> Exercise instructions
Give every line from the entries that contains "Hiển".
++++ The data
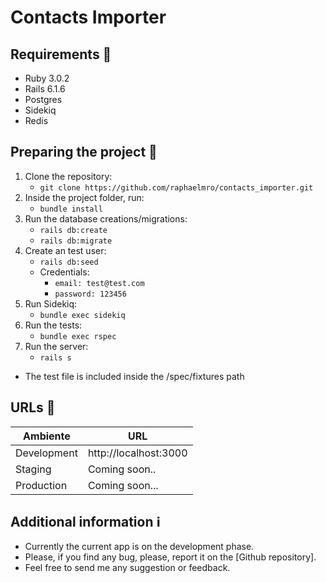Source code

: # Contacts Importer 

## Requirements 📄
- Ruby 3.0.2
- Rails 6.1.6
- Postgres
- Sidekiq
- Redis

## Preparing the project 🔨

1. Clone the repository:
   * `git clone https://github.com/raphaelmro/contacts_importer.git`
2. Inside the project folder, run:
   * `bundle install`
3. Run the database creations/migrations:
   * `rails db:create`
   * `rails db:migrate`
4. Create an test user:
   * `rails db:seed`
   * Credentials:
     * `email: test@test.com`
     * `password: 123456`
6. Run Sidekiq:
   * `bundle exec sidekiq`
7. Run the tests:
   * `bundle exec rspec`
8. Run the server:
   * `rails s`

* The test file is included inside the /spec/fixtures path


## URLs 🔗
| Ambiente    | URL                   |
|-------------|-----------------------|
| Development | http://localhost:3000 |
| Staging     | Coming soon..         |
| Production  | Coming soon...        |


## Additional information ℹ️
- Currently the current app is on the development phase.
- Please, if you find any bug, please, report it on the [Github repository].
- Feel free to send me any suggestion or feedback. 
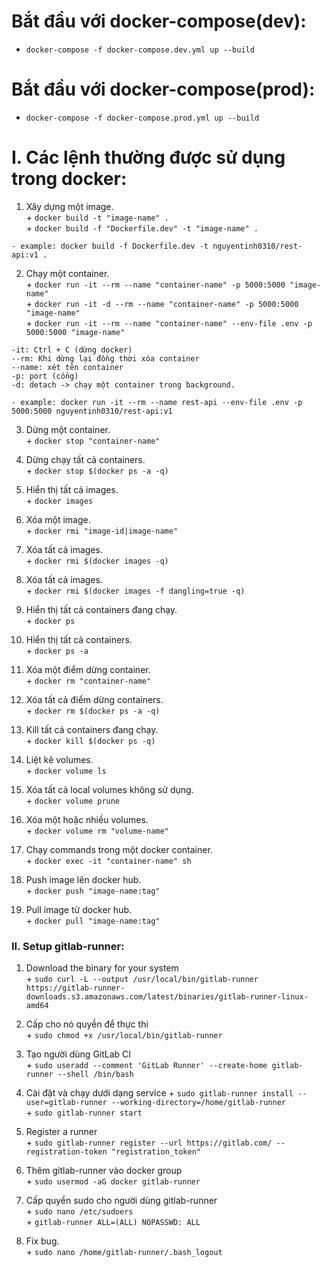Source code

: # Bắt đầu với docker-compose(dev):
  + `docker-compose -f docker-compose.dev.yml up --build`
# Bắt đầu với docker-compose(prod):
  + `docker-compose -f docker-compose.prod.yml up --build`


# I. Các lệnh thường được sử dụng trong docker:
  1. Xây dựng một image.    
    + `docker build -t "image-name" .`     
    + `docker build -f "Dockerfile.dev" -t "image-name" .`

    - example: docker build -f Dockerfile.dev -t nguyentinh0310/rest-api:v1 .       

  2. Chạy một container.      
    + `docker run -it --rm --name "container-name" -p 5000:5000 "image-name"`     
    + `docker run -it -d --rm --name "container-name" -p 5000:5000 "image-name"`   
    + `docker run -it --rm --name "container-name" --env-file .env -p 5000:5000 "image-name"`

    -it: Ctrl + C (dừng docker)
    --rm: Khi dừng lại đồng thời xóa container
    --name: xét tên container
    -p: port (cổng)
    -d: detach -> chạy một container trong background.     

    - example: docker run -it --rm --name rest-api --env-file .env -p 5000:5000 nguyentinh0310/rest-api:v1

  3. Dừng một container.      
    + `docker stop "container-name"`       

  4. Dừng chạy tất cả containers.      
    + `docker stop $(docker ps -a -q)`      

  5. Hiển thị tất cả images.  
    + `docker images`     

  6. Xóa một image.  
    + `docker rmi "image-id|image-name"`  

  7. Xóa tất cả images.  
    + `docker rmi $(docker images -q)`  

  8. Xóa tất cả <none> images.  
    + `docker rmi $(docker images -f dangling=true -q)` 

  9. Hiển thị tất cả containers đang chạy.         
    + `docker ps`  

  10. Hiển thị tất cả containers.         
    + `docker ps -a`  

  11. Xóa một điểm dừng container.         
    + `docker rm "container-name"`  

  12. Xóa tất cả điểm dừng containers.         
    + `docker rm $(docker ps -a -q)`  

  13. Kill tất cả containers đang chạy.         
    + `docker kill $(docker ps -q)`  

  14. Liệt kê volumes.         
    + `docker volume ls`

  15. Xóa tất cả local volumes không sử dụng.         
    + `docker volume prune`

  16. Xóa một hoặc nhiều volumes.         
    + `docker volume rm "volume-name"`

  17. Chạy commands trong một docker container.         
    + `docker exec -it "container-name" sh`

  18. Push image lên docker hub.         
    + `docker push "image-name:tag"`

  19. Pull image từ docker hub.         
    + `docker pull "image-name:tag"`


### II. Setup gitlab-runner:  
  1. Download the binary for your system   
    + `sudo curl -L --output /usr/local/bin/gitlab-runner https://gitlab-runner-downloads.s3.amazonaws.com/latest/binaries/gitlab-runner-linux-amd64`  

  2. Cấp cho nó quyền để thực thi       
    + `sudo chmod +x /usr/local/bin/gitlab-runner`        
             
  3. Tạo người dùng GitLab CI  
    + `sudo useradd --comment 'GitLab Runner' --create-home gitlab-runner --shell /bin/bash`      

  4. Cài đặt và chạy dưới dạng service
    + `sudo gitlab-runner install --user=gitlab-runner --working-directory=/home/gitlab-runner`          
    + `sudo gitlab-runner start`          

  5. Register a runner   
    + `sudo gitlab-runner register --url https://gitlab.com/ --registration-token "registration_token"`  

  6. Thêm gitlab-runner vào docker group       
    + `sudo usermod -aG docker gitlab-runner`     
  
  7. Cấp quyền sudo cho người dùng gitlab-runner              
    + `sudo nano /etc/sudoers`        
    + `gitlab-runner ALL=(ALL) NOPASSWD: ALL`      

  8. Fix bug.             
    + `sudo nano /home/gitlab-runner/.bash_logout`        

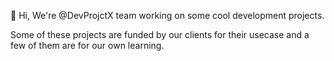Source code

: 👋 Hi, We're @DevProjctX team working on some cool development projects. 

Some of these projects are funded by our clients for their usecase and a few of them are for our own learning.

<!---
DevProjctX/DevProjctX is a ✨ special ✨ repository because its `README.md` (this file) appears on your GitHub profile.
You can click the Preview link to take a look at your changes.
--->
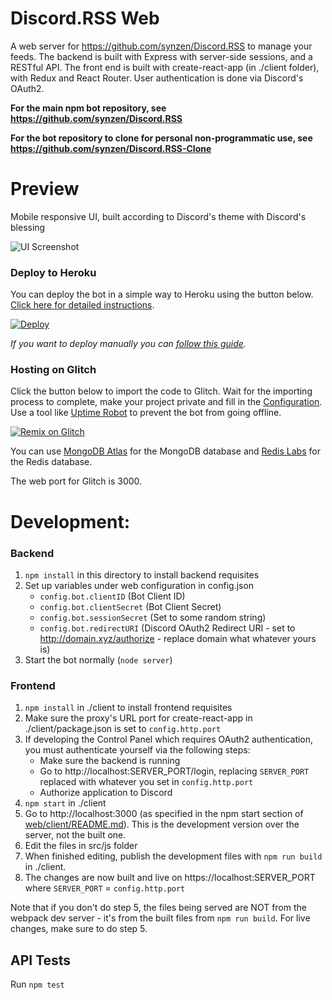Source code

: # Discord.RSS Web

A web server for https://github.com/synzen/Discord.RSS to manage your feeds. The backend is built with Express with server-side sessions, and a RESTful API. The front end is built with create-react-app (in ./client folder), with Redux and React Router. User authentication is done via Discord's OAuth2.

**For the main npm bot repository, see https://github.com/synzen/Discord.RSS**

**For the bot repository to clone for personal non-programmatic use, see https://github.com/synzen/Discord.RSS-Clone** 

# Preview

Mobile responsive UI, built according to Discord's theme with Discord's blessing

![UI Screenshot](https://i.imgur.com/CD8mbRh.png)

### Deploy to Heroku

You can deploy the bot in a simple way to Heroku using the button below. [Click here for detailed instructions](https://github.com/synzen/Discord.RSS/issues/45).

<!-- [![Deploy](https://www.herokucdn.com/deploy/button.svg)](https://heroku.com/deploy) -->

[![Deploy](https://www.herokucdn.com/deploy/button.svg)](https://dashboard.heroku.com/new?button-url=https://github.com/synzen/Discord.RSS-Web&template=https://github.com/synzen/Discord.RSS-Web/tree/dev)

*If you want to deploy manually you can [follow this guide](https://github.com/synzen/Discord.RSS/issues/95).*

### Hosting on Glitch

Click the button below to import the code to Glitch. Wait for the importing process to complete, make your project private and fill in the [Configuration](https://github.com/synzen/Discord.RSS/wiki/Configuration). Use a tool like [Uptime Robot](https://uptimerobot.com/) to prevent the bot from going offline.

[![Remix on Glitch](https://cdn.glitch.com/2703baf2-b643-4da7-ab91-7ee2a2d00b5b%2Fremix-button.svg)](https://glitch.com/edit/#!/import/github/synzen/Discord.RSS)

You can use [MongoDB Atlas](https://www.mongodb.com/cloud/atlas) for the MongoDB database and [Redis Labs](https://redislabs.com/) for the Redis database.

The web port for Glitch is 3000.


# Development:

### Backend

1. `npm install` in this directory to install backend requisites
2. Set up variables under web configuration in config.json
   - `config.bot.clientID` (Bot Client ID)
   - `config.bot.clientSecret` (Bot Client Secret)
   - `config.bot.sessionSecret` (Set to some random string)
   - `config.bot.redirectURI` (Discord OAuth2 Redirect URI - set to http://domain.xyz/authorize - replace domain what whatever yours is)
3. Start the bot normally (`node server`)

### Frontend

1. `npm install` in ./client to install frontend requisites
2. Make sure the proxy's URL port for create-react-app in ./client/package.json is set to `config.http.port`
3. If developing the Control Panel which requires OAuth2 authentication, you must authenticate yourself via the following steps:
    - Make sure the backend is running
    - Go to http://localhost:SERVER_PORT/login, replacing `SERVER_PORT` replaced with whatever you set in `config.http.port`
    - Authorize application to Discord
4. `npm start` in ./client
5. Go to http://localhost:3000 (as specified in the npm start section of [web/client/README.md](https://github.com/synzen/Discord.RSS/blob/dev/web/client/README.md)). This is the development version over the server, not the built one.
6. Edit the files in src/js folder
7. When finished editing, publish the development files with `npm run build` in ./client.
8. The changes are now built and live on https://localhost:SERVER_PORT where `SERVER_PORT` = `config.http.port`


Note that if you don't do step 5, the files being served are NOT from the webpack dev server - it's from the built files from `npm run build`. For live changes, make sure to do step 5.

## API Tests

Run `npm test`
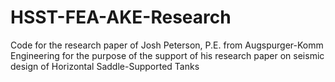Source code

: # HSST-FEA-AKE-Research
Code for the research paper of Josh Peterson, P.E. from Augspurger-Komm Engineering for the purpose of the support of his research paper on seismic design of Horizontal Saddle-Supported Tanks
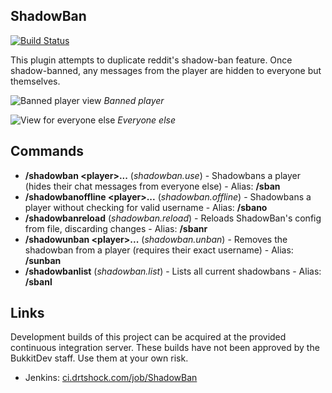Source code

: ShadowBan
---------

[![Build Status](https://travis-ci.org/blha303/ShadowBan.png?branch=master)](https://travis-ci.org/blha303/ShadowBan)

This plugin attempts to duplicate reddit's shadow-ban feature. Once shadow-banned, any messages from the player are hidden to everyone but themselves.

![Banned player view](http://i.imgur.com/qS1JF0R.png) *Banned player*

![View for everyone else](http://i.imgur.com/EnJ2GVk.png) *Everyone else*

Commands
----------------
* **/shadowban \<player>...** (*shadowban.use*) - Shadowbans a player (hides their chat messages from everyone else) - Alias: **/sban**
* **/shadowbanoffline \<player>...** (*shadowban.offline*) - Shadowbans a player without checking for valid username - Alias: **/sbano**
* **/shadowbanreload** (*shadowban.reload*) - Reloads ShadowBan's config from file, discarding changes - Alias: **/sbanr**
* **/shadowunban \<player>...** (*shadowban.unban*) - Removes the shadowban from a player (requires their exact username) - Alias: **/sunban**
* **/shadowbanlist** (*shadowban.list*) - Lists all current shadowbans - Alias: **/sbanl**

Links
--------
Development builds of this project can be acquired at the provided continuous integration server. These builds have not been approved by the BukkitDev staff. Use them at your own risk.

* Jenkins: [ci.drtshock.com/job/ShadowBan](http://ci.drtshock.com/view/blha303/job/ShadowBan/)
++++++++
> Exercise solution
  5. Hiển thị tất cả images.  
  9. Hiển thị tất cả containers đang chạy.         
  10. Hiển thị tất cả containers.         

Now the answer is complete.